Top of Material supplied

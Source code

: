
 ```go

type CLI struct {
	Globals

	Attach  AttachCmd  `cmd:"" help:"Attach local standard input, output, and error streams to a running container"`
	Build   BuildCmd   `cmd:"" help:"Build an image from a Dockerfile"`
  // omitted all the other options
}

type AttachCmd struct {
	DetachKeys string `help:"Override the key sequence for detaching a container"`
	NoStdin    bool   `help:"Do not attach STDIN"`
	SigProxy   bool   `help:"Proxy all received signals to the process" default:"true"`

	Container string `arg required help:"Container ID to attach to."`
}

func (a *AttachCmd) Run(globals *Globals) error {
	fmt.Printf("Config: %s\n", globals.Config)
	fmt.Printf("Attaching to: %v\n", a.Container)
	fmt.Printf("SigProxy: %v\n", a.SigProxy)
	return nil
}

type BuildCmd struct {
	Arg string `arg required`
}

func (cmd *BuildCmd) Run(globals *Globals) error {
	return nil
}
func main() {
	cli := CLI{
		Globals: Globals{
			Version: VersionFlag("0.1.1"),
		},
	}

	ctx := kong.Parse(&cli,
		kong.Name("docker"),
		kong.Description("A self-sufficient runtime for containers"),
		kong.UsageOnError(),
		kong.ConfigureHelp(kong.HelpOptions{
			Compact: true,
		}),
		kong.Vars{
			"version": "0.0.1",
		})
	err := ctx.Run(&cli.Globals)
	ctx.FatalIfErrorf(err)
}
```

Bottom of Material supplied

- Exercise: Quote every record above exactly.

- Your response:
Source code

:
 ```go

type CLI struct {
	Globals

	Attach  AttachCmd  `cmd:"" help:"Attach local standard input, output, and error streams to a running container"`
	Build   BuildCmd   `cmd:"" help:"Build an image from a Dockerfile"`
  // omitted all the other options
}

type AttachCmd struct {
	DetachKeys string `help:"Override the key sequence for detaching a container"`
	NoStdin    bool   `help:"Do not attach STDIN"`
	SigProxy   bool   `help:"Proxy all received signals to the process" default:"true"`

	Container string `arg required help:"Container ID to attach to."`
}

func (a *AttachCmd) Run(globals *Globals) error {
	fmt.Printf("Config: %s\n", globals.Config)
	fmt.Printf("Attaching to: %v\n", a.Container)
	fmt.Printf("SigProxy: %v\n", a.SigProxy)
	return nil
}

type BuildCmd struct {
	Arg string `arg required`
}

func (cmd *BuildCmd) Run(globals *Globals) error {
	return nil
}
func main() {
	cli := CLI{
		Globals: Globals{
			Version: VersionFlag("0.1.1"),
		},
	}

	ctx := kong.Parse(&cli,
		kong.Name("docker"),
		kong.Description("A self-sufficient runtime for containers"),
		kong.UsageOnError(),
		kong.ConfigureHelp(kong.HelpOptions{
			Compact: true,
		}),
		kong.Vars{
			"version": "0.0.1",
		})
	err := ctx.Run(&cli.Globals)
	ctx.FatalIfErrorf(err)
}
```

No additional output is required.